Теория относительности стартовала на удивление вовремя — как раз тогда, когда начал приоткрываться микромир, где уже почти ничего нельзя было бы достаточно верно описать прежними именами существительными без новых прилагательных: квантовый и релятивистский… Вот уж воистину:

Нам не дано предугадать, Как наше слово отзовется…

7

Сверх этих двух тютчевских строк просятся в нашу хорошую историю два маленьких эпизода из «Войны и мира». Хотя, разумеется, у Толстого, как и у Тютчева, не о физике речь, да зато о нас с вами. Оба эпизода — о затруднениях нашего воображения, когда оно разлучается с логикой. И о затруднениях нашего понимания, когда оно лишается поддержки воображения.

…Шестнадцатилетняя Наташа Ростова, переполненная впечатлениями жизни и своими смутными чувствами, говорит матери — добросердечно здравомыслящей графине — о Борисе Друбецком:

__ …Очень, очень мил! Только не совсем в моем вкусе — он узкий такой, как часы столовые… Вы не понимаете?.. Узкий, знаете, серый, светлый…

— Что ты врешь! — сказала графиня. Наташа продолжала:

— Неужели не понимаете? Николенька бы понял… Безухов — тот синий, темно–синий с красным, а он — четвероугольный…

Что делать графине? Как ей понять Наташу, если по заведенной логике общедоступных представлений нет на свете «узких, серых, светлых, четвероугольных» молодых людей, равно как и «темно–синих с красным»?

Но если «Николенька бы понял», то стало быть что–то такое на свете есть? Наверняка есть: вот ведь и Наташа это «что–то» понимает.

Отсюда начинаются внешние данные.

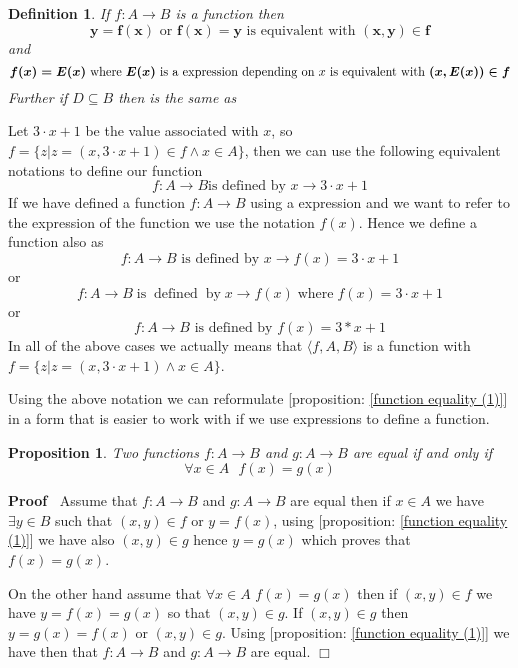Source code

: \documentclass{book}
\newcommand{\tmmathbf}[1]{\ensuremath{\boldsymbol{#1}}}
\newcommand{\tmop}[1]{\ensuremath{\operatorname{#1}}}
\newcommand{\tmtextbf}[1]{\text{{\bfseries{#1}}}}
\newenvironment{proof}{\noindent\textbf{Proof\ }}{\hspace*{\fill}$\Box$\medskip}
\newtheorem{definition}{Definition}
{\theorembodyfont{\rmfamily}\newtheorem{example}{Example}}
\newtheorem{proposition}{Proposition}
{\theorembodyfont{\rmfamily}\newtheorem{remark}{Remark}}
\begin{document}
\begin{definition}
  \label{function f(x)}If $f : A \rightarrow B$ is a function then
  \[ \tmmathbf{y = f (x)} \text{ or $\tmmathbf{f (x) = y}$ is equivalent with
     } \tmmathbf{(x, y) \in f} \]
  and
  \[ \tmmathbf{f (x) = E (x)} \text{ where $\tmmathbf{E (x)} \text{ is a
     expression depending on \tmtextbf{$x$} is equivalent with } \tmmathbf{(x,
     E (x)) \in f}$} \]
  Further if $D \subseteq B$ then \tmtextbf{$\tmmathbf{f (x) \in D}$} is the
  same as \tmtextbf{$\exists y \in D$ such that $y = f (x)$ or $(x, y) \in f$}
\end{definition}

\begin{example}
  Let $3 \cdot x + 1$ be the value associated with $x$, so $f = \{ z|z = (x, 3
  \cdot x + 1) \in f \wedge x \in A \}$, then we can use the following
  equivalent notations to define our function
  \[ f : A \rightarrow B \text{is defined by } x \rightarrow 3 \cdot x + 1 \]
  If we have defined a function $f : A \rightarrow B$ using a expression and
  we want to refer to the expression of the function we use the notation $f
  (x)$. Hence we define a function also as
  \[ f : A \rightarrow B \text{ is defined by } x \rightarrow f (x) = 3 \cdot
     x + 1 \]
  or
  \[ f : A \rightarrow B \tmop{is} \tmop{defined} \tmop{by} x \rightarrow f
     (x) \tmop{where} f (x) = 3 \cdot x + 1 \]
  or
  \[ f : A \rightarrow B \text{ is defined by } f (x) = 3 \ast x + 1 \]
  In all of the above cases we actually means that $\langle f, A, B \rangle$
  is a function with $f = \{ z|z = (x, 3 \cdot x + 1) \wedge x \in A \}$.
\end{example}

Using the above notation we can reformulate [proposition: \ref{function
equality (1)}] in a form that is easier to work with if we use expressions to
define a function.

\begin{proposition}
  \label{function equality (2)}Two functions $f : A \rightarrow B$ and $g : A
  \rightarrow B$ are equal if and only if
  \[ \forall x \in A \text{ } f (x) = g (x) \]
\end{proposition}

\begin{proof}
  Assume that $f : A \rightarrow B$ and $g : A \rightarrow B$ are equal then
  if $x \in A$ we have $\exists y \in B$ such that $(x, y) \in f$ or $y = f
  (x)$, using [proposition: \ref{function equality (1)}] we have also $(x, y)
  \in g$ hence $y = g (x)$ which proves that $f (x) = g (x)$.
  
  On the other hand assume that $\forall x \in A$ $f (x) = g (x)$ then if
  $(x, y) \in f$ we have $y = f (x) = g (x)$ so that $(x, y) \in g$. If $(x,
  y) \in g$ then $y = g (x) = f (x)$ or $(x, y) \in g$. Using [proposition:
  \ref{function equality (1)}] we have then that $f : A \rightarrow B$ and $g
  : A \rightarrow B$ are equal.
\end{proof}
\end{document}
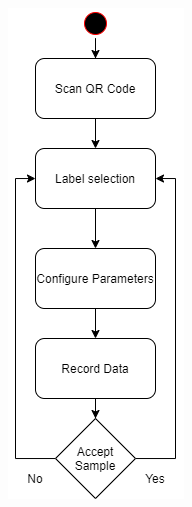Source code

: \begin{figure}[h!]
    \begin{minipage}{0.5\textwidth}
        \centering
        \includegraphics[width=.8\textwidth]{charts/flow2.png}

\end{minipage}
\end{figure}
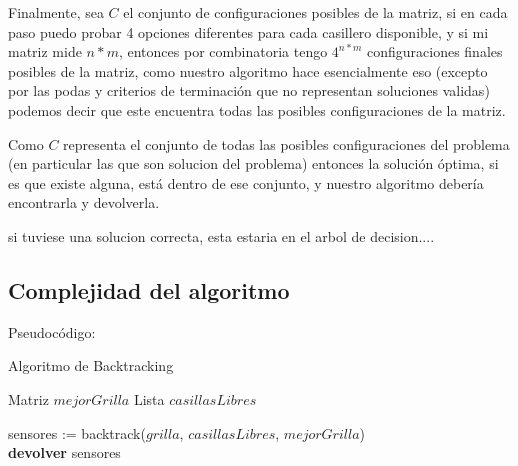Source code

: Finalmente, sea $C$ el conjunto de configuraciones posibles de la matriz, si en cada paso puedo probar 4 opciones diferentes para cada casillero disponible, y si mi matriz mide $n*m$, entonces por combinatoria tengo $4^{n*m}$ configuraciones finales posibles de la matriz, como nuestro algoritmo hace esencialmente eso (excepto por las podas y criterios de terminación que no representan soluciones validas) podemos decir que este encuentra todas las posibles configuraciones de la matriz.

Como $C$ representa el conjunto de todas las posibles configuraciones del problema (en particular las que son solucion del problema) entonces la solución óptima, si es que existe alguna, está dentro de ese conjunto, y nuestro algoritmo debería encontrarla y devolverla.

si tuviese una solucion correcta, esta estaria en el arbol de decision....

\subsection{Complejidad del algoritmo}

Pseudocódigo:

\begin{algorithm}[H]
	\SetAlgoLined
	\caption{Algoritmo de Backtracking}
	
	Matriz $mejorGrilla$
	Lista $casillasLibres$\\


	sensores := backtrack($grilla$, $casillasLibres$, $mejorGrilla$)\\

	\textbf{devolver} sensores
\end{algorithm}

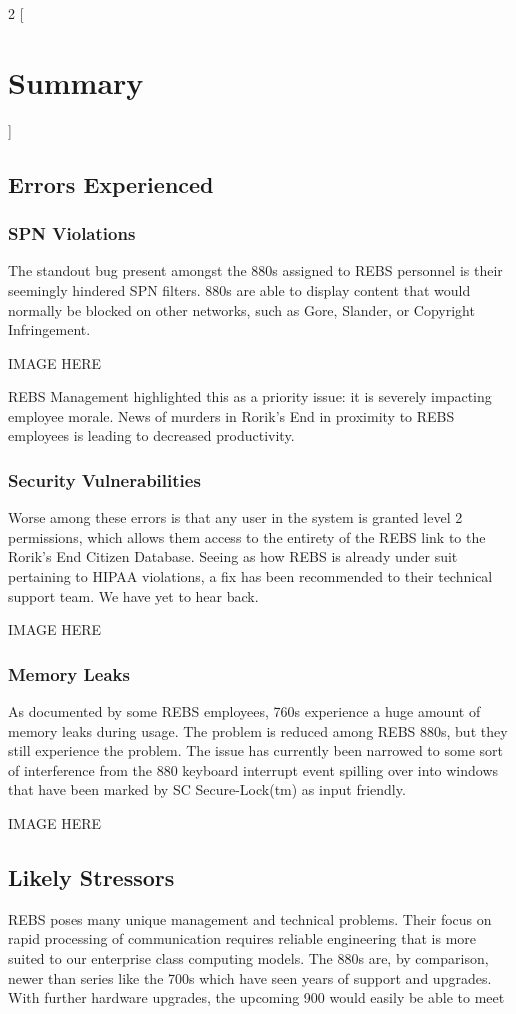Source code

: \documentclass{article}
\begin{document}
\begin{multicols}{2}
[
\section{Summary}
]
\subsection{Errors Experienced}
\subsubsection{SPN Violations}
The standout bug present amongst the 880s assigned to REBS personnel is their seemingly hindered SPN filters. 880s are able to display content that would normally be blocked on other networks, such as Gore, Slander, or Copyright Infringement. 

IMAGE HERE

REBS Management highlighted this as a priority issue: it is severely impacting employee morale. News of murders in Rorik's End in proximity to REBS employees is leading to decreased productivity.

\subsubsection{Security Vulnerabilities}
Worse among these errors is that any user in the system is granted level 2 permissions, which allows them access to the entirety of the REBS link to the Rorik's End Citizen Database. Seeing as how REBS is already under suit pertaining to HIPAA violations, a fix has been recommended to their technical support team. We have yet to hear back. 

IMAGE HERE

\subsubsection{Memory Leaks}
As documented by some REBS employees, 760s experience a huge amount of memory leaks during usage. The problem is reduced among REBS 880s, but they still experience the problem. The issue has currently been narrowed to some sort of interference from the 880 keyboard interrupt event spilling over into windows that have been marked by SC Secure-Lock(tm) as input friendly.

IMAGE HERE

\subsection{Likely Stressors}
REBS poses many unique management and technical problems. Their focus on rapid processing of communication requires reliable engineering that is more suited to our enterprise class computing models. The 880s are, by comparison, newer than series like the 700s which have seen years of support and upgrades. With further hardware upgrades, the upcoming 900 would easily be able to meet 
\end{multicols}
\end{document}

А каково нам? Мы–то с кем — со старой прямодушной графиней («Что ты врешь?») или с юной, всех влюбившей в себя и целый мир обольстившей Наташей («Неужели вы не понимаете?»)? Естественно, нам хочется с тщеславной поспешностью сообщить Наташе, что мы безусловно с нею и, как Николенька, превосходно ее понимаем: нельзя нам перед нею ударить в грязь лицом! Правда, то, что мы при этом искренне или притворно понимаем, может быть, вовсе и не совпадает с Наташиным пониманием. Но это и не важно: Наташа внушает нам странное знание— ни для кого не обязательное и точное только в пределах нашего доверия к проницательности ее детской души.

Однако дело еще сложнее.

Воображение, конечно, вольная птица. Но мы редко замечаем, что вылетает оно из клетки, которую всю жизнь расширяет наше трезвое познание действительности. В эту клетку воображение постоянно возвращается за питательным кормом. Такое независимое и возвышенное, оно на самом деле «ест с руки» — у логики с руки… В ночном разговоре с матерью Наташа лишь то и сделала, что вольно выразила свое логически созревшее суждение — нелестное для Бориса и лестное для Пьера. Она потому и спрашивает — «Неужели вы не понимаете?», что сама уже главное поняла — вполне разумно поняла — про обоих, и даже уверена в своей правоте. Она ведь немножко лукавит: ей просто не хочется окончательности, приговора, решения. И она высказывает свое суждение так, чтобы его нельзя было обсуждать, а можно было бы только схватить налету и без разбирательства принять за истину. Она ставит в тупик графиню, оттого что та не улавливает связи между образом и логикой.

А позднее приходит день, когда в иных обстоятельствах жизни попадает в сходное положение и Наташа. Это когда Толстой дает ее глазами свое знаменитое иронически уничижительное — «остраненное» — изображение оперных сцен:

…В этом серьезном настроении, в котором находилась Наташа, все это было дико и удивительно ей.